Our son was sentenced to "time served," a closely supervised probation until he reaches the age of 18 and two years of therapy. He was given dire warnings of what would happen if he made any mistakes at all. The DA vowed to appeal, a vow he has kept, and we still wait our last turn in court.

Everything has changed. Our family looks the same. Only a few people know what has happened. But we are bruised and lost, and this town I have loved living in feels corrupt to me now. The victim has at last been noticed, and is also in therapy-not a group or therapist of our choice, but one chosen by the court. He believes now that his pleasure in being touched was itself bad, that because that touch was forbidden, he himself is bad, that the upsets of the last year are somehow his fault. It does not matter how many times we or anyone tell him different. Now I am afraid to caress him, afraid to go to the bathroom at night because he might wake up and see me in a state of half-dress, afraid to tuck him in and kiss him when he is asleep, lest he have a dreamy memory of being touched in bed.

I am not afraid of our older son. He has also been examined and prodded and interviewed and tested at great length and expense. He shows no signs of a compulsion, no signs of anything except a deep-seated shame and remorse, and the desire to suppress his own blossoming sexual nature. I am supposed to fear him. I am also supposed to give him all my anger. It is his fault, and I must not forgive. It does not matter that he is a child, that he is not fully formed. I do not believe that it is his fault that the system is so cruel, the therapy so shallow, the philosophy so unintelligent.
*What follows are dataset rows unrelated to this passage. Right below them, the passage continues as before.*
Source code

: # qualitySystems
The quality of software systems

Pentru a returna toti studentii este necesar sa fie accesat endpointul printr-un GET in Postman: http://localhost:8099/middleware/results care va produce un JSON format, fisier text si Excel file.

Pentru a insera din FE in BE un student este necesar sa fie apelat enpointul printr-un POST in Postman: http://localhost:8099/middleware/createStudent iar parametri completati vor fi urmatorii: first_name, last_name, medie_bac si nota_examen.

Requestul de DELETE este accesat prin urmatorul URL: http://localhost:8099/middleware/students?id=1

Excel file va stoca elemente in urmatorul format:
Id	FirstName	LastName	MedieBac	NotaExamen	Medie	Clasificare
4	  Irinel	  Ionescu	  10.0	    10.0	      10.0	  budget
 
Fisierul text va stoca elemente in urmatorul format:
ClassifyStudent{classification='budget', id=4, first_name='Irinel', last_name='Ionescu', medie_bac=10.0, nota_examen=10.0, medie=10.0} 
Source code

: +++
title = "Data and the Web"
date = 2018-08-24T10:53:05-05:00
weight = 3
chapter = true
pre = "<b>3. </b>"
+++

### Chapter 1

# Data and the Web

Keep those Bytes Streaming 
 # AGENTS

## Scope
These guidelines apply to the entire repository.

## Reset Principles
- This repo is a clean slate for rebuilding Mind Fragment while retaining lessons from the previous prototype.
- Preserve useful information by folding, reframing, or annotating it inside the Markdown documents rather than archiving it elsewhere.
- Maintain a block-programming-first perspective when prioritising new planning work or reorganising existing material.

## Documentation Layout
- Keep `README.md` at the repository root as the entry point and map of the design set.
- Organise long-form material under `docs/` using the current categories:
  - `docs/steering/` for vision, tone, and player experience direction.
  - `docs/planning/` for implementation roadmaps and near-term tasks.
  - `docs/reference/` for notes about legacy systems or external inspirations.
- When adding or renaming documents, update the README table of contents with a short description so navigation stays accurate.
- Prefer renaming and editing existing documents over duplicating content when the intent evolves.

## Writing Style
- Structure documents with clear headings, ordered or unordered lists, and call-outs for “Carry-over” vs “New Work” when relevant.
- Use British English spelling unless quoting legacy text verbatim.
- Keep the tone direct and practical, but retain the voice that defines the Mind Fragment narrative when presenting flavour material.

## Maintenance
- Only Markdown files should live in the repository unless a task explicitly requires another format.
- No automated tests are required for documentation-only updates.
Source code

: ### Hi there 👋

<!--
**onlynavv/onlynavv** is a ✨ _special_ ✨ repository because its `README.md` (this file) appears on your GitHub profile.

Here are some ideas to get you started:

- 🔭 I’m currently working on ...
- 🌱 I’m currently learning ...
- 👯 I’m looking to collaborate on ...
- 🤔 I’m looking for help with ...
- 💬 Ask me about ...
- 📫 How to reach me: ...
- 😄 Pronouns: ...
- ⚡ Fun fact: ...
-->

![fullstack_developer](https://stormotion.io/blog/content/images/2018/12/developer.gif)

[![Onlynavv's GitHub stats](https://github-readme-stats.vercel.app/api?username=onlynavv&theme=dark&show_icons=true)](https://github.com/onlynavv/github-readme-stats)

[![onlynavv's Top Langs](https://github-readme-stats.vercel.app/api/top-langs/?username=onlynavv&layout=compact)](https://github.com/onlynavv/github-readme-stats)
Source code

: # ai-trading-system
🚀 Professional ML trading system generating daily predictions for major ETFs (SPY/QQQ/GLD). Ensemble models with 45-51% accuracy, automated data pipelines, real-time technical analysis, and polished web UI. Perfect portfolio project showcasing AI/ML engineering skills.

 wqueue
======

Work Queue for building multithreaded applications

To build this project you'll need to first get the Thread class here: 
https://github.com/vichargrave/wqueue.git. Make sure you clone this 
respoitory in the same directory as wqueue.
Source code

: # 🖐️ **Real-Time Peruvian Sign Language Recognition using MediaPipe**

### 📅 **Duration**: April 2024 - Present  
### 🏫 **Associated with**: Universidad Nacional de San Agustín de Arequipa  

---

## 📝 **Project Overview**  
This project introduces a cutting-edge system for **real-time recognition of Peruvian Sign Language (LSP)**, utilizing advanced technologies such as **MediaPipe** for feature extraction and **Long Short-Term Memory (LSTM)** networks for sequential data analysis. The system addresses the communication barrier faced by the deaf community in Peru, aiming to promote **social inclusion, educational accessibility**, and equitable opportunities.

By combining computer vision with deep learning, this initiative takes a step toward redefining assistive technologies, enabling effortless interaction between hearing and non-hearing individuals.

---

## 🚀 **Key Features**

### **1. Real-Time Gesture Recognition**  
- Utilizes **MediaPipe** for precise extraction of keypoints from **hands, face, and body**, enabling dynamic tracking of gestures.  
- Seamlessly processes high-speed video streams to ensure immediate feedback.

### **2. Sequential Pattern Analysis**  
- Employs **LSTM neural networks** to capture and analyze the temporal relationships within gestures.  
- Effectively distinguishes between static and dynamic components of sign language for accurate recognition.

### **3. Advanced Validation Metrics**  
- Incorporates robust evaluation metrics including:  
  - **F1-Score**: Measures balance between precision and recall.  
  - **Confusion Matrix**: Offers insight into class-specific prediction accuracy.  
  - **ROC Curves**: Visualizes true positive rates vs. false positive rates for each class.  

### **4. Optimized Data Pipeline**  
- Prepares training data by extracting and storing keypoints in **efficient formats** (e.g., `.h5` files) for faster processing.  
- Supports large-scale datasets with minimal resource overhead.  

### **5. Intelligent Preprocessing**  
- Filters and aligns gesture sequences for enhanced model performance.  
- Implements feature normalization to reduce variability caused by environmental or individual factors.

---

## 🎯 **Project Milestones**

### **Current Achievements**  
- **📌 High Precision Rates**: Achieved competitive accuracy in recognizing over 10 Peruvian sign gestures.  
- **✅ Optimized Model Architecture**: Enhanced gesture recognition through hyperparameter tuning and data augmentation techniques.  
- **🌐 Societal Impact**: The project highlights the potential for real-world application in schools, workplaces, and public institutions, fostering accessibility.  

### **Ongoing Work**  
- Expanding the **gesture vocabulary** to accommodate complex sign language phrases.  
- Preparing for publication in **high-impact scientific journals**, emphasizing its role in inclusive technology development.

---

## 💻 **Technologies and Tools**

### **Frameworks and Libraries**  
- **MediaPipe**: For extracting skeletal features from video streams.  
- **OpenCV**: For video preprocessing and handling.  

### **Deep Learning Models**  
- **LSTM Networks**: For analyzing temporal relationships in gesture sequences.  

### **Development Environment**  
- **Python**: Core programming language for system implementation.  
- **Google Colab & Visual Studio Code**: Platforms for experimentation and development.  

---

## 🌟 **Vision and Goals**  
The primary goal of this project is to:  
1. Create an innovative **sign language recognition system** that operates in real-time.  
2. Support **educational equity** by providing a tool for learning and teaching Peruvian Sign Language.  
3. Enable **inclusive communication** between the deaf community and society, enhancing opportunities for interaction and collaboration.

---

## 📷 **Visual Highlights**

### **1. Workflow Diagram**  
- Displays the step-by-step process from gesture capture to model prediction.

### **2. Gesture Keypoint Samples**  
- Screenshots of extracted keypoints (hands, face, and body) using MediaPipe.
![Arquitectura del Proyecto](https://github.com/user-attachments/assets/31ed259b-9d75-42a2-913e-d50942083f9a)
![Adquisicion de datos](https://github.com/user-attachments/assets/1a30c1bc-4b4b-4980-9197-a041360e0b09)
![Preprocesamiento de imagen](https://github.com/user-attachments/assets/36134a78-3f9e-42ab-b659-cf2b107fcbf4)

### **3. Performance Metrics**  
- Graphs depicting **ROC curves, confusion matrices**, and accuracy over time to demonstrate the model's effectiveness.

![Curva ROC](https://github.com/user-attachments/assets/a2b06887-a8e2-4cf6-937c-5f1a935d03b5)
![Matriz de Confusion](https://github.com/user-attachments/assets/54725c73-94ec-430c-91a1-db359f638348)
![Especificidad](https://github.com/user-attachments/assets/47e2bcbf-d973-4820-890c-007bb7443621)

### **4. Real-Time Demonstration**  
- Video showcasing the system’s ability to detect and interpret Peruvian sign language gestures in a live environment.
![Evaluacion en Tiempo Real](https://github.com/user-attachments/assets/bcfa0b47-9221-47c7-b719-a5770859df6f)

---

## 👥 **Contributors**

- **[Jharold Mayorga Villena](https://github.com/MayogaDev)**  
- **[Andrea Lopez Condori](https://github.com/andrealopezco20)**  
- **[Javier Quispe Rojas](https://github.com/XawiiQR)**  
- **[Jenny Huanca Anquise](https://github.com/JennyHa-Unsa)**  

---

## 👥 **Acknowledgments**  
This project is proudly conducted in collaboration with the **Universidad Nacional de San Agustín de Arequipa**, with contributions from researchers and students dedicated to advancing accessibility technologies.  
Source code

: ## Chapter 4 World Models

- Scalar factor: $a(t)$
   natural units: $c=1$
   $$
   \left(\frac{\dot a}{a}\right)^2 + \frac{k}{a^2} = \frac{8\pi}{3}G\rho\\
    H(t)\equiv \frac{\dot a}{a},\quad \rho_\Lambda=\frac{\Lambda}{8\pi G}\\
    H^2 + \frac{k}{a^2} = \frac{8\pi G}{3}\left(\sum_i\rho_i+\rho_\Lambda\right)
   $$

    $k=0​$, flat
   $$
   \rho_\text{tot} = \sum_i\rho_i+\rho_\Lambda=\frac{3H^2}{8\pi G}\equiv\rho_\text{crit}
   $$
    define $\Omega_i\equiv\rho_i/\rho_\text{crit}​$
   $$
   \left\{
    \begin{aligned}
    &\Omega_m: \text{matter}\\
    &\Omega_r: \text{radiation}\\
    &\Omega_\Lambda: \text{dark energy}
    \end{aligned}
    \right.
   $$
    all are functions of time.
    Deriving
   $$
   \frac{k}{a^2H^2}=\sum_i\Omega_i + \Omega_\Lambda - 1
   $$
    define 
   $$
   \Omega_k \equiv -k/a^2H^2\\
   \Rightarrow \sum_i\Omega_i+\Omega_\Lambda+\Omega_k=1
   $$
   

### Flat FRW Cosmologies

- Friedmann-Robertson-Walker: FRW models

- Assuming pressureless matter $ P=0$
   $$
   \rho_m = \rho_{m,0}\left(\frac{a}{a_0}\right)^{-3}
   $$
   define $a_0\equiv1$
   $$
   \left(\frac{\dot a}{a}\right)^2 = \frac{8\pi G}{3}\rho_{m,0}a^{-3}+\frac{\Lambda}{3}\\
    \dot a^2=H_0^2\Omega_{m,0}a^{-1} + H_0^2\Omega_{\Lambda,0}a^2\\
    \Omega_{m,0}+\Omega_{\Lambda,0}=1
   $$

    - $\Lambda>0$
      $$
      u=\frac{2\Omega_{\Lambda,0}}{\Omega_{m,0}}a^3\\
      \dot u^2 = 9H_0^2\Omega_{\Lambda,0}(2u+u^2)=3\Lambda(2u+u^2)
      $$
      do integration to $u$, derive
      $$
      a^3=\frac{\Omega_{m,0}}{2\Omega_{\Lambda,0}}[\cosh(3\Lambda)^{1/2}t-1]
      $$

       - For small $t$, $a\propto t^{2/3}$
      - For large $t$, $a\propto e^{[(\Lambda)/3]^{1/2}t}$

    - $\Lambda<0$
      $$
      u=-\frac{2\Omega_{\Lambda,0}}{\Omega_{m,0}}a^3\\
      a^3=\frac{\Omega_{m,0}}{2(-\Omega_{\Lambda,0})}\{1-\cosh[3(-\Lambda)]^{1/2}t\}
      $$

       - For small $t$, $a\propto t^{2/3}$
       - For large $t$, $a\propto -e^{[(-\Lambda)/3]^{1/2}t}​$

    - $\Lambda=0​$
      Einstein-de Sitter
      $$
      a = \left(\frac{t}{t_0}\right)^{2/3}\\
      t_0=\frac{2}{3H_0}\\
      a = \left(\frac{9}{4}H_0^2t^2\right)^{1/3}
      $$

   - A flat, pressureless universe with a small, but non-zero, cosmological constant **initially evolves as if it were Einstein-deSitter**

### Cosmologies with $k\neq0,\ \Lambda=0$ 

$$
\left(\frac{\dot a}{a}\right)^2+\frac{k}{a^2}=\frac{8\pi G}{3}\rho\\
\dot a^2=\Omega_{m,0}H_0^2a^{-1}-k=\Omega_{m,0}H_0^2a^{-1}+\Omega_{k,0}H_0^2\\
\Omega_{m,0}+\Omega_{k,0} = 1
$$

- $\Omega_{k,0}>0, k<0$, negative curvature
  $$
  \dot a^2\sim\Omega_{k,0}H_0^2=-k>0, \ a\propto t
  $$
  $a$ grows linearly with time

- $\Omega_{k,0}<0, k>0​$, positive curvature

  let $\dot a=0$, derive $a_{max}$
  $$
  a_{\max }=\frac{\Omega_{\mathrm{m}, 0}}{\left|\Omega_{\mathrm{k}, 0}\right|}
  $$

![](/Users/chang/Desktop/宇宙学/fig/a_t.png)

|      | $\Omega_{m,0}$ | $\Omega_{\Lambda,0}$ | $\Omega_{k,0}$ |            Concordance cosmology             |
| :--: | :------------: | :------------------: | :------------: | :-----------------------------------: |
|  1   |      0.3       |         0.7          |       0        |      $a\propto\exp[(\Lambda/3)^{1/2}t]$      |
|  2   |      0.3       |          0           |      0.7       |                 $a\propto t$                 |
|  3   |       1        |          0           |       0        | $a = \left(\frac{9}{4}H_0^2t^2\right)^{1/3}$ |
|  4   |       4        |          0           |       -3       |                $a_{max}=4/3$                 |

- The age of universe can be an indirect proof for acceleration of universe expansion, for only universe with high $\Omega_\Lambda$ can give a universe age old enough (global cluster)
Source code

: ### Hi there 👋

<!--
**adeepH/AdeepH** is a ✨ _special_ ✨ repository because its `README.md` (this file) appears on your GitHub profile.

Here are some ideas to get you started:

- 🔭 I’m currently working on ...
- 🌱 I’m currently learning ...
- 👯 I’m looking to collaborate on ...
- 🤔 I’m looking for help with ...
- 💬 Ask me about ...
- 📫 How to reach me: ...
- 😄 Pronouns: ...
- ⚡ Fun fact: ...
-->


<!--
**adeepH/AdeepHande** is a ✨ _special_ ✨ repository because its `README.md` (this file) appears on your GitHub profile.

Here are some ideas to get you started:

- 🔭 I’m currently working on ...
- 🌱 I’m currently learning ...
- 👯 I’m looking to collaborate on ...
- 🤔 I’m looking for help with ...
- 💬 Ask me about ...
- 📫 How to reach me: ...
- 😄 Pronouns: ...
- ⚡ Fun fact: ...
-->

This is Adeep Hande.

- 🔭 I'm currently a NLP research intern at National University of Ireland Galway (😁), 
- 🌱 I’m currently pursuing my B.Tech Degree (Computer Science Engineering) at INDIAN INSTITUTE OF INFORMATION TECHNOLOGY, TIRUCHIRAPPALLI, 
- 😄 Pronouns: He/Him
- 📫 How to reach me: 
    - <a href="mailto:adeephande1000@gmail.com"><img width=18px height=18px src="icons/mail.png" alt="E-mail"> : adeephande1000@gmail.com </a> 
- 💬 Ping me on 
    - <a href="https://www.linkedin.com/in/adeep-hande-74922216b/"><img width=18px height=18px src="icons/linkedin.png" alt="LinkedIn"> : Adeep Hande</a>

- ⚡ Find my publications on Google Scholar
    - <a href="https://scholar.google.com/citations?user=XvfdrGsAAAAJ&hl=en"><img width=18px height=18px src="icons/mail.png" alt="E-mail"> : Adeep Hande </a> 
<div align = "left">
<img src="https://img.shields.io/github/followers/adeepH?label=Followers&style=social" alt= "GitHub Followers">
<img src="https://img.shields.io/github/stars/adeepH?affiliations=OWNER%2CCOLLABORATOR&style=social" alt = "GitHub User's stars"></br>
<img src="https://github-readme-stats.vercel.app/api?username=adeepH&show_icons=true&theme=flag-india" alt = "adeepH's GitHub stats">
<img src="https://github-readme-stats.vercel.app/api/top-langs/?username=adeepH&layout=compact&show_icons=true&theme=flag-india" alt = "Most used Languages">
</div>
He tells the same story over and over again, to one stranger after another. In one private session, he is walked through his story in excruciating detail: When did he take his pants off? What did his brother's face look like? What does he think his brother was thinking? And then the young, attractive, female therapist makes him tell her his sexual fantasies, how often he masturbates, whether he ejaculates, what he thinks about when he touches himself. He stares at the floor and whispers his answers

I write to a friend with several children: "If this ever happens in your family, don't tell anyone, don't tell a teacher or a nurse or a counsellor. Don't let them into your house. You can handle it alone, as we could have-but we can't handle this."

What I wish I could do is somehow find a way to tell these boys they have a future. Sometimes I wonder if they do, if they will be allowed redemption, or if they will just go through life in the stocks of social rejection, our new lepers. We plan to move, change neighbourhoods, schools, our lives. And if one more professional says to me, as I tremble on my cold, hard chair on Wednesday afternoon, "I know what you're feeling," I will holler with all my strength: You don't know. You don't. You don't.